Check each line of the data for "offline" and select those that have it.

Dataset entries:
=== Begin Enclosure ===

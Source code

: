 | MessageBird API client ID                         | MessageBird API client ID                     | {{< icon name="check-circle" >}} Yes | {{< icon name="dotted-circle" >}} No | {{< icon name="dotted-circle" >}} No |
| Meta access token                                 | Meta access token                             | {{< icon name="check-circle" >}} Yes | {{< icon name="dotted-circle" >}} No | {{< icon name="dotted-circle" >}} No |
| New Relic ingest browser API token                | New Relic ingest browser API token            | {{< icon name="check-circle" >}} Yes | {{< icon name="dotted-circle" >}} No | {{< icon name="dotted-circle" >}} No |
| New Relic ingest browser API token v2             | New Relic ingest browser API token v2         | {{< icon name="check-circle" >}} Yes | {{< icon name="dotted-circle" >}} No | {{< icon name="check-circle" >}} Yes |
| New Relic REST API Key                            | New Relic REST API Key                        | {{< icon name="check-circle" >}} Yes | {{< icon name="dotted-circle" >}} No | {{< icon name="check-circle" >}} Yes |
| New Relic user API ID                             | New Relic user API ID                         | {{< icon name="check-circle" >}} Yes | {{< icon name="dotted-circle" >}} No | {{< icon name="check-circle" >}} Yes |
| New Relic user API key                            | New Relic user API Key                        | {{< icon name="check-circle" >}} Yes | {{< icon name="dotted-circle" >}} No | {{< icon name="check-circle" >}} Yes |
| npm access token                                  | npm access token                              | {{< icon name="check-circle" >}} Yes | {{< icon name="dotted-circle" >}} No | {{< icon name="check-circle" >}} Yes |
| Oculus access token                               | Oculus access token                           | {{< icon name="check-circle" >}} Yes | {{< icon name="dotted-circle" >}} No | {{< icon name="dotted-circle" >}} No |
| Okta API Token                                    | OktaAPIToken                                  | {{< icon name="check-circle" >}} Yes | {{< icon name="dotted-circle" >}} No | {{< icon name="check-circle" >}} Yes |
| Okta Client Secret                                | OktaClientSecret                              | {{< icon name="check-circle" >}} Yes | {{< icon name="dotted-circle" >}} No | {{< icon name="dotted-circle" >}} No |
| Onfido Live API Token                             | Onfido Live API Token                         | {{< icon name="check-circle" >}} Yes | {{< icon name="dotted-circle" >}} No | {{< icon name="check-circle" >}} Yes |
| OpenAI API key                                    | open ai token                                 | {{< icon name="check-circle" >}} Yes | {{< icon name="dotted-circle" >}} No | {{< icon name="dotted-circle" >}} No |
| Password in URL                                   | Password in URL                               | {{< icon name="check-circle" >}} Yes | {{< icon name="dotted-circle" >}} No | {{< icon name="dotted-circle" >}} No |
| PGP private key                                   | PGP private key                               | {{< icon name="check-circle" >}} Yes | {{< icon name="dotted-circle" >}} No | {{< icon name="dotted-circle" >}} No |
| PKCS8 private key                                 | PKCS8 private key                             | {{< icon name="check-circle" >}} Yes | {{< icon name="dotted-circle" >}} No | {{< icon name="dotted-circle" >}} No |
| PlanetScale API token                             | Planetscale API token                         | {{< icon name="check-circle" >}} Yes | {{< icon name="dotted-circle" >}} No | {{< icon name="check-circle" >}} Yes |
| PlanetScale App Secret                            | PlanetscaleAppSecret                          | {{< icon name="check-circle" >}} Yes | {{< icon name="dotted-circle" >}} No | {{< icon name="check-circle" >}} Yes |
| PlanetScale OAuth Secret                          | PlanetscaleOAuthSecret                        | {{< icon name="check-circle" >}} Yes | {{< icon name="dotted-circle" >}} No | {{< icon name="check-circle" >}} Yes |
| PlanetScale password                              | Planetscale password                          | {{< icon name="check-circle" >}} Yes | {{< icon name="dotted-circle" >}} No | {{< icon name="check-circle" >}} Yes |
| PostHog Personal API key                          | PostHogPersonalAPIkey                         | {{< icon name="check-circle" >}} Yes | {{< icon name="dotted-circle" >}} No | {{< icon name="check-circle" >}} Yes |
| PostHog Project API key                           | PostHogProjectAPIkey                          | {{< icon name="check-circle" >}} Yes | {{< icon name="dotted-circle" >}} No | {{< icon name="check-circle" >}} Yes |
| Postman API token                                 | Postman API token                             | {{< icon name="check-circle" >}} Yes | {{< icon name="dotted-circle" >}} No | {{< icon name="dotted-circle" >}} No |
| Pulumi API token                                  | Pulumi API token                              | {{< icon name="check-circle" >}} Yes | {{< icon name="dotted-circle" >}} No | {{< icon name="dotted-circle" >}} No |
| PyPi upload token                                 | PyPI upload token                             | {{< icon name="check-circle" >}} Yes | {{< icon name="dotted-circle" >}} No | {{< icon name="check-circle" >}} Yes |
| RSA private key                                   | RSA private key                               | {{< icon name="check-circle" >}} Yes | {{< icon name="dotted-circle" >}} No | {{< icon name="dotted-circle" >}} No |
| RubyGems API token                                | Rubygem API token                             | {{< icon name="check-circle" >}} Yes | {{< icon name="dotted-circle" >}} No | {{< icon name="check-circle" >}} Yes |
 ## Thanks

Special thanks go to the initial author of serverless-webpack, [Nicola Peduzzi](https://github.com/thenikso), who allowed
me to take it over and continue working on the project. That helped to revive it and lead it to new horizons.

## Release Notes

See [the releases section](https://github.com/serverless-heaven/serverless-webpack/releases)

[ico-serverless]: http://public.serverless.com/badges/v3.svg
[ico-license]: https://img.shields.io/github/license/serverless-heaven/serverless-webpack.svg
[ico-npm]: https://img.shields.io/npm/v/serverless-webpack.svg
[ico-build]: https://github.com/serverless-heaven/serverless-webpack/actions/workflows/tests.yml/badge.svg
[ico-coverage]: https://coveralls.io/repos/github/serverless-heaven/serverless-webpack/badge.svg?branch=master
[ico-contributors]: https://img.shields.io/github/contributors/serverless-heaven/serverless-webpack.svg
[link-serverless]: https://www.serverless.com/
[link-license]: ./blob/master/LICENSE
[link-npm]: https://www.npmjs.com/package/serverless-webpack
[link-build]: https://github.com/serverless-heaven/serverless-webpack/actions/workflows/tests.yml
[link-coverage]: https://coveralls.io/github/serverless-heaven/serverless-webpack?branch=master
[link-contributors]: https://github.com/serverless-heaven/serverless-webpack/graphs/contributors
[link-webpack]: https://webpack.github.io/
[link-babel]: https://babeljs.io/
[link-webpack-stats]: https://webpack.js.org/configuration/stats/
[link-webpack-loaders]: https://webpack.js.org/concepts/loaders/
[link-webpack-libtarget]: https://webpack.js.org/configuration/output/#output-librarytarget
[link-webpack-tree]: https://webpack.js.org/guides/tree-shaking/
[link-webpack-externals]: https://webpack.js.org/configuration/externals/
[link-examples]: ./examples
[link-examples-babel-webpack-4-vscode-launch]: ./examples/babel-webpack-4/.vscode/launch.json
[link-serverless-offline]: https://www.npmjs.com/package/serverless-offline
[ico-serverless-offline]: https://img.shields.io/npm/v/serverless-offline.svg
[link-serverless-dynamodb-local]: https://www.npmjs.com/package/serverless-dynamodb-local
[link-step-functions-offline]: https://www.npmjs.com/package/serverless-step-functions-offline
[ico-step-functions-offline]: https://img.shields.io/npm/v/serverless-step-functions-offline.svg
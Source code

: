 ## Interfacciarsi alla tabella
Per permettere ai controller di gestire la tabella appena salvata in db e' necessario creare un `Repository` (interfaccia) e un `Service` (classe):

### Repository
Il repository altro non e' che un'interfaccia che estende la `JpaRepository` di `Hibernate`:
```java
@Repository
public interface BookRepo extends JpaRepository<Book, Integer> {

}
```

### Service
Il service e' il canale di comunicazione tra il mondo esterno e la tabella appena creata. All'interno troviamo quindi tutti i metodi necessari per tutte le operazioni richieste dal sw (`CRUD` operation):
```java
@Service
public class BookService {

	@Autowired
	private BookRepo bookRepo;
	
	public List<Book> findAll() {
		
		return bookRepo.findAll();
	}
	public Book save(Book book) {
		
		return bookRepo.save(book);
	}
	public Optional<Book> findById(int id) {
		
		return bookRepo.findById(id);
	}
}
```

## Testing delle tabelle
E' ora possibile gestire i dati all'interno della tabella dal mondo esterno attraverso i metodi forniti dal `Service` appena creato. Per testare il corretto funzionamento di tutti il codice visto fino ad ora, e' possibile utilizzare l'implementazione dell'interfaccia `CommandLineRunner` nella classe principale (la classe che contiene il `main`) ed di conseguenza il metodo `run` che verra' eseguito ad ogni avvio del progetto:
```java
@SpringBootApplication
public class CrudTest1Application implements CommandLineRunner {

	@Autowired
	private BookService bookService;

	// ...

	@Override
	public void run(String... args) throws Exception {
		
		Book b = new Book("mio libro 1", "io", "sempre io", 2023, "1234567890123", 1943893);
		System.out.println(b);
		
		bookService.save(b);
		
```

=== End Enclosure ===

ANSWER TO THIS PROBLEM:
[link-serverless-offline]: https://www.npmjs.com/package/serverless-offline
[ico-serverless-offline]: https://img.shields.io/npm/v/serverless-offline.svg
[link-step-functions-offline]: https://www.npmjs.com/package/serverless-step-functions-offline
[ico-step-functions-offline]: https://img.shields.io/npm/v/serverless-step-functions-offline.svg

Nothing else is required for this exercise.